SnappyData: Apache Spark meets Embedded In-Memory Database
I will introduce the in-memory based big data processing platform seamlessly integrated with Apache Spark.
Apache Spark is an excellent distributed computing framework. However, it is necessary to read the data each time it is processed. In addition, it is necessary to write the processing results in some data store. As a result, it takes time to read and write, and there is a problem to use for real-time analytics.
SnappyData can solve this problem. SnappyData integrates the features of distributed in-memory database into Spark JVM. This makes both distributed computing and data store features available in one cluster. In other words, the data already exists in the distributed in-memory database cluster and you can execute Spark processing on that database.
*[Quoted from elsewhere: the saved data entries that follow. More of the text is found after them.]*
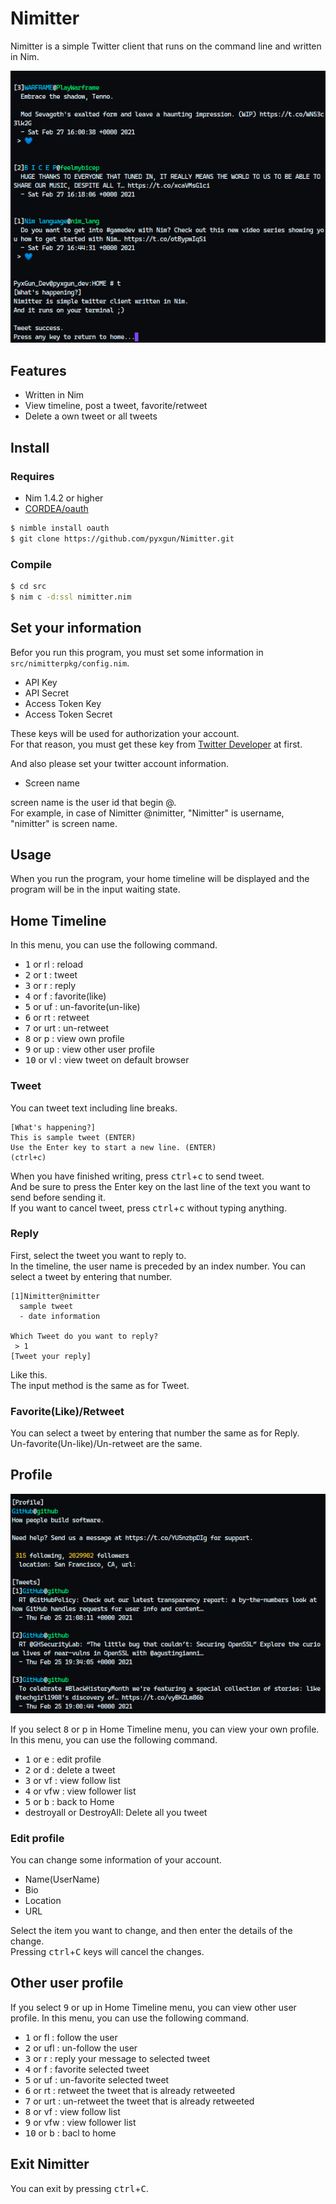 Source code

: # Nimitter
Nimitter is a simple Twitter client that runs on the command line and written in Nim.

![timelineimg](https://github.com/pyxgun/Nimitter/blob/images/ss_timeline.png?raw=true)

## Features

* Written in Nim
* View timeline, post a tweet, favorite/retweet
* Delete a own tweet or all tweets

## Install
### Requires

* Nim 1.4.2 or higher
* [CORDEA/oauth](https://github.com/CORDEA/oauth)

```bash
$ nimble install oauth
$ git clone https://github.com/pyxgun/Nimitter.git
```

### Compile
```bash
$ cd src
$ nim c -d:ssl nimitter.nim
```

## Set your information
Befor you run this program, you must set some information in `src/nimitterpkg/config.nim`.

* API Key
* API Secret
* Access Token Key
* Access Token Secret

These keys will be used for authorization your account.  
For that reason, you must get these key from [Twitter Developer](https://developer.twitter.com/en) at first.  

And also please set your twitter account information.

* Screen name

screen name is the user id that begin @.  
For example, in case of Nimitter @nimitter, "Nimitter" is username, "nimitter" is screen name.

## Usage
When you run the program, your home timeline will be displayed and the program will be in the input waiting state.  

## Home Timeline
In this menu, you can use the following command.  

* <kbd>1</kbd> or rl : reload
* <kbd>2</kbd> or t : tweet
* <kbd>3</kbd> or r : reply
* <kbd>4</kbd> or f : favorite(like)
* <kbd>5</kbd> or uf : un-favorite(un-like)
* <kbd>6</kbd> or rt : retweet
* <kbd>7</kbd> or urt : un-retweet
* <kbd>8</kbd> or p : view own profile
* <kbd>9</kbd> or up : view other user profile
* <kbd>10</kbd> or vl : view tweet on default browser

### Tweet
You can tweet text including line breaks.  
```
[What's happening?]
This is sample tweet (ENTER)
Use the Enter key to start a new line. (ENTER)
(ctrl+c)
```
When you have finished writing, press <kbd>ctrl</kbd>+<kbd>c</kbd> to send tweet.  
And be sure to press the Enter key on the last line of the text you want to send before sending it.  
If you want to cancel tweet, press <kbd>ctrl</kbd>+<kbd>c</kbd> without typing anything.

### Reply
First, select the tweet you want to reply to.  
In the timeline, the user name is preceded by an index number. You can select a tweet by entering that number.  
```
[1]Nimitter@nimitter
  sample tweet 
  - date information

Which Tweet do you want to reply?
 > 1
[Tweet your reply]
```
Like this.  
The input method is the same as for Tweet.

### Favorite(Like)/Retweet
You can select a tweet by entering that number the same as for Reply.  
Un-favorite(Un-like)/Un-retweet are the same.

## Profile

![profile](https://github.com/pyxgun/Nimitter/blob/images/ss_profile.png?raw=true)

If you select <kbd>8</kbd> or p in Home Timeline menu, you can view your own profile.  
In this menu, you can use the following command.

* <kbd>1</kbd> or <kbd>e</kbd> : edit profile
* <kbd>2</kbd> or <kbd>d</kbd> : delete a tweet
* <kbd>3</kbd> or vf : view follow list
* <kbd>4</kbd> or vfw : view follower list
* <kbd>5</kbd> or <kbd>b</kbd> : back to Home
* destroyall or DestroyAll: Delete all you tweet

### Edit profile
You can change some information of your account.

* Name(UserName)
* Bio
* Location
* URL

Select the item you want to change, and then enter the details of the change.  
Pressing <kbd>ctrl</kbd>+<kbd>C</kbd> keys will cancel the changes.

## Other user profile
If you select <kbd>9</kbd> or up in Home Timeline menu, you can view other user profile.
In this menu, you can use the following command.

* <kbd>1</kbd> or fl : follow the user
* <kbd>2</kbd> or ufl : un-follow the user
* <kbd>3</kbd> or r : reply your message to selected tweet
* <kbd>4</kbd> or f : favorite selected tweet
* <kbd>5</kbd> or uf : un-favorite selected tweet
* <kbd>6</kbd> or rt : retweet the tweet that is already retweeted
* <kbd>7</kbd> or urt : un-retweet the tweet that is already retweeted
* <kbd>8</kbd> or vf : view follow list
* <kbd>9</kbd> or vfw : view follower list
* <kbd>10</kbd> or b : bacl to home

## Exit Nimitter
You can exit by pressing <kbd>ctrl</kbd>+<kbd>C</kbd>.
The advantages of using SnappyData are as follows:
- Simple (Because both distributed computing and database features can be used in one cluster)
- Fast (No need to access another data store when reading / writing data)
- Spark Tuning (Optimized DAG generation, partially using extended Spark SQL workload)
- Mutable DataFrame (Can update DataFrame)
- Real-time state sharing between Spark wokers and transaction
- Unified data access API by table and SQL
- Synapsis Data Engine (Return processing results at fast at the expense of accuracy)
SnappyData is an extension of Spark. Therefore, in addition to SnappyData's own features, Spark's various features are also available.